WHAT THIS TASK INVOLVES: Write out, word for word, the first line of the data below and every line after it through the one containing "Framework for Large".

Data excerpts
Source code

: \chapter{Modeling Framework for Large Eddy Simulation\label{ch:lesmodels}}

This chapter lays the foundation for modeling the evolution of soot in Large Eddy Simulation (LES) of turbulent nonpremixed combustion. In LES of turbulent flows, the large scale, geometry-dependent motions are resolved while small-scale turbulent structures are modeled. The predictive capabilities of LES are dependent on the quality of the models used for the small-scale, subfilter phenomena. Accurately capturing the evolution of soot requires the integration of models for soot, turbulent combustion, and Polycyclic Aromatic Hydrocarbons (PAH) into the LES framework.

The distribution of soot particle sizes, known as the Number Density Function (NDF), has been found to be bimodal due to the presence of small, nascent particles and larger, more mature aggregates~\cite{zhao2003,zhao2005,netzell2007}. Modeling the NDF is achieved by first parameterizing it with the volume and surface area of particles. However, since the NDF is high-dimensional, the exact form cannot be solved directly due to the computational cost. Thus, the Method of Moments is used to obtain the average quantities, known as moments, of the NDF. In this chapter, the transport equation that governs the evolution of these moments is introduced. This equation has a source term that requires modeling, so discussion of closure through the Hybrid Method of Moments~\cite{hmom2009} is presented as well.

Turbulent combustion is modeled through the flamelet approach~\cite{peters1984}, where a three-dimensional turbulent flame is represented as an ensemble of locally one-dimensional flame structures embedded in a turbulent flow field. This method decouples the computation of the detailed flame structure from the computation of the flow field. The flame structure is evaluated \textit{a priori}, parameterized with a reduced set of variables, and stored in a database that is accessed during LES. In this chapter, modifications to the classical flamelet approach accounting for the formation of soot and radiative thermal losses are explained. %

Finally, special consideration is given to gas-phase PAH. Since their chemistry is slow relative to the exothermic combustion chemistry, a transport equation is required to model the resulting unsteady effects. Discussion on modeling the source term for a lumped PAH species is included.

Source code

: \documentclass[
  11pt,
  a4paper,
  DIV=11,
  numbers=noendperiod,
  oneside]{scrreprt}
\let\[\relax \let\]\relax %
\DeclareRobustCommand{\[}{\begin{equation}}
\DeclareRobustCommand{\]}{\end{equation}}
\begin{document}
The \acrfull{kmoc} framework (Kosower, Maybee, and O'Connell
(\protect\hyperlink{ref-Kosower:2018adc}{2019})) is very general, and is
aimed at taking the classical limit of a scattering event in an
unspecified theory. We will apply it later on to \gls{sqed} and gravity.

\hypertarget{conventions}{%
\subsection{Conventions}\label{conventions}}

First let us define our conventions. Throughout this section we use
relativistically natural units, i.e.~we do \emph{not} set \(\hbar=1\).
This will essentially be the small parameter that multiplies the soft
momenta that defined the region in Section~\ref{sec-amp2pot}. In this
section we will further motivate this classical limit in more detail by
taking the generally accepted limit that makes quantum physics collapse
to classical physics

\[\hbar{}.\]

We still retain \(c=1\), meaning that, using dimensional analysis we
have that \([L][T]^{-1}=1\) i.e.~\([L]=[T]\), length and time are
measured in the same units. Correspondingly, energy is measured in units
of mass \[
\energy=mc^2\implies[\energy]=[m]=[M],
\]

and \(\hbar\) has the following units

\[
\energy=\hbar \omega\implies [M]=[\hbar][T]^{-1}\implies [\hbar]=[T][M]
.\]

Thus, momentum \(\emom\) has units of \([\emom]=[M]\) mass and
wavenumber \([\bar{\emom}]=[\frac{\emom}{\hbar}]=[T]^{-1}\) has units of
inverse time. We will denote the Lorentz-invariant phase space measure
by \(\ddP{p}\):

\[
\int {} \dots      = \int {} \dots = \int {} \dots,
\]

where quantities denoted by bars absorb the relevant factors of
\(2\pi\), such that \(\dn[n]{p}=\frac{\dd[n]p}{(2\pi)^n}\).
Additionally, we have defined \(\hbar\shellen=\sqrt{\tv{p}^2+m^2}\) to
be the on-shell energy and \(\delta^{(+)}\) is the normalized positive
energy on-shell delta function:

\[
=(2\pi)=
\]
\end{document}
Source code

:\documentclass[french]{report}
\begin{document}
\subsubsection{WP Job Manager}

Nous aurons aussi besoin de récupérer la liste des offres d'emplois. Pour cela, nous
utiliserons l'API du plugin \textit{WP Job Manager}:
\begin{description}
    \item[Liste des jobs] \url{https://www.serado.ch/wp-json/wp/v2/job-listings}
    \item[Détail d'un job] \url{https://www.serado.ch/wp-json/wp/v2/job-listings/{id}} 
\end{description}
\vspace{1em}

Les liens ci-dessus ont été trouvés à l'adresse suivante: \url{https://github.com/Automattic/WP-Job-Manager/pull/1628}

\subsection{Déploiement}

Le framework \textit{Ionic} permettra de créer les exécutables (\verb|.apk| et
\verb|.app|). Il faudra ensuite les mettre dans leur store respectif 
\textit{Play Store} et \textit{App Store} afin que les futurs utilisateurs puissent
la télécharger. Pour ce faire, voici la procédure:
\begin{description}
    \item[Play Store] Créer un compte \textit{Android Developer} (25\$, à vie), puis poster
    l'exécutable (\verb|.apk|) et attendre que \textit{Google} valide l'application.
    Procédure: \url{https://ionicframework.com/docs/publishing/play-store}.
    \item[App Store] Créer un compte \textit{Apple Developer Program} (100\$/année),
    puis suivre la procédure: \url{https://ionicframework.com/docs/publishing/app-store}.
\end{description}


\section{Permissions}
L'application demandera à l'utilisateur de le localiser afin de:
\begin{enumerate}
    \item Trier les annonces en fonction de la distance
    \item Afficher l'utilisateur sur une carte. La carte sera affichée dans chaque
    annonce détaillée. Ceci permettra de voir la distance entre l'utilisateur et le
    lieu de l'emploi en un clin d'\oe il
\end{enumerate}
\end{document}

TASK RESPONSE:
Source code

: \chapter{Modeling Framework for Large Eddy Simulation\label{ch:lesmodels}}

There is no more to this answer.